A la campeona CNN le echa en cara haber asegurado “falsamente” que él y su hijo Junior tuvieron acceso a los papeles de Wikileaks en campaña, así como la manipulación de un vídeo con el primer ministro japonés dando de comer a unos peces, una inexistente reunión de su antiguo asesor Anthony Scaramucci con rusos, y la aseveración de que el director del FBI, James Comey, iba a desmentir al presidente sobre el hecho de que no estaba bajo investigación. Para The New York Times, aparte del primer puesto a Krugman, le reserva otro premio por haber publicado en primera página que la Casa Blanca había ocultado un informe sobre el cambio climático.

The Washington Post le recrimina una fotografía de un mitin suyo en Pensacola (Florida), donde las gradas aparecían vacías cuando estaban llenas (realmente la imagen fue sacada en Twitter por un fotógrafo del periódico e inmediatamente retirada). A la revista Time le critica por haber afirmado que había retirado un busto de Martin Luther King de la Casa Blanca, a la cadena ABC por una falsa noticia económica que sembró el pánico en la bolsa, y a Newsweek por publicar que la primera dama polaca no le había dado la mano en la visita oficial a su país.

La insólita iniciativa, que Trump anunció a bombo y platillo, supone una nueva vuelta de tuerca en los ataques que ha lanzado a la prensa crítica desde que llegó al poder. En batalla constante con los periódicos y televisiones que destapan sus escándalos, Trump no solo les ha dado plantón en la tradicional cena de corresponsales, algo que no ocurría desde 1981 cuando Ronald Reagan fue herido de bala, sino les ha llegado a considerar “enemigos el pueblo americano” yha blandido contra ellos una imposible ley antilibelo.

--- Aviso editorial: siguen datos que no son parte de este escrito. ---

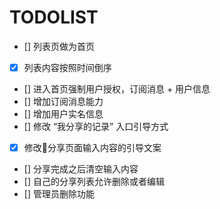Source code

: # TODOLIST

- [] 列表页做为首页
- [x] 列表内容按照时间倒序
- [] 进入首页强制用户授权，订阅消息 + 用户信息
- [] 增加订阅消息能力
- [] 增加用户实名信息
- [] 修改 “我分享的记录” 入口引导方式
- [x] 修改分享页面输入内容的引导文案
- [] 分享完成之后清空输入内容
- [] 自己的分享列表允许删除或者编辑
- [] 管理员删除功能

Desmesurado, como es habitual en él, su pulso arranca de su obsesión por la imagen. Desde que era un joven escualo inmobiliario, Trump dedica sus primeras horas de la mañana al seguimiento intensivo de los medios. Busca, según sus biógrafos, verse a sí mismo y le enfurece salir mal. En sus tiempos neoyorkinos era tal su ansia de aplausos que él mismo llamaba a los periódicos, haciéndose pasar por su portavoz, para contar jugosos detalles de sus pretendidas conquistas: desde Carla Bruni a Kim Bassinger. Era pura invención, pero le servía para verse al día siguiente en las portadas de los tabloides como un gran conquistador.

Décadas después, esta necesidad de alabanza permanente ha derivado en una auténtica pesadilla para los medios críticos, a los que fustiga a diario. Pero los ataques en Twitter son un arma de doble filo. Más allá de su ego, le sirven, como él mismo ha reconocido, para superar el filtro mediático y conectar con su base de votantes.

La estrategia es de largo aliento y en su gestación participó el defenestrado asesor, Steve Bannon, quien declaró a los medios críticos como “el principal partido de oposición”. En esta línea, la carga continua contra The New York Times, The Washington Post o CNN ha buscado desactivar el valor de sus exclusivas en temas tan volátiles como la trama rusa.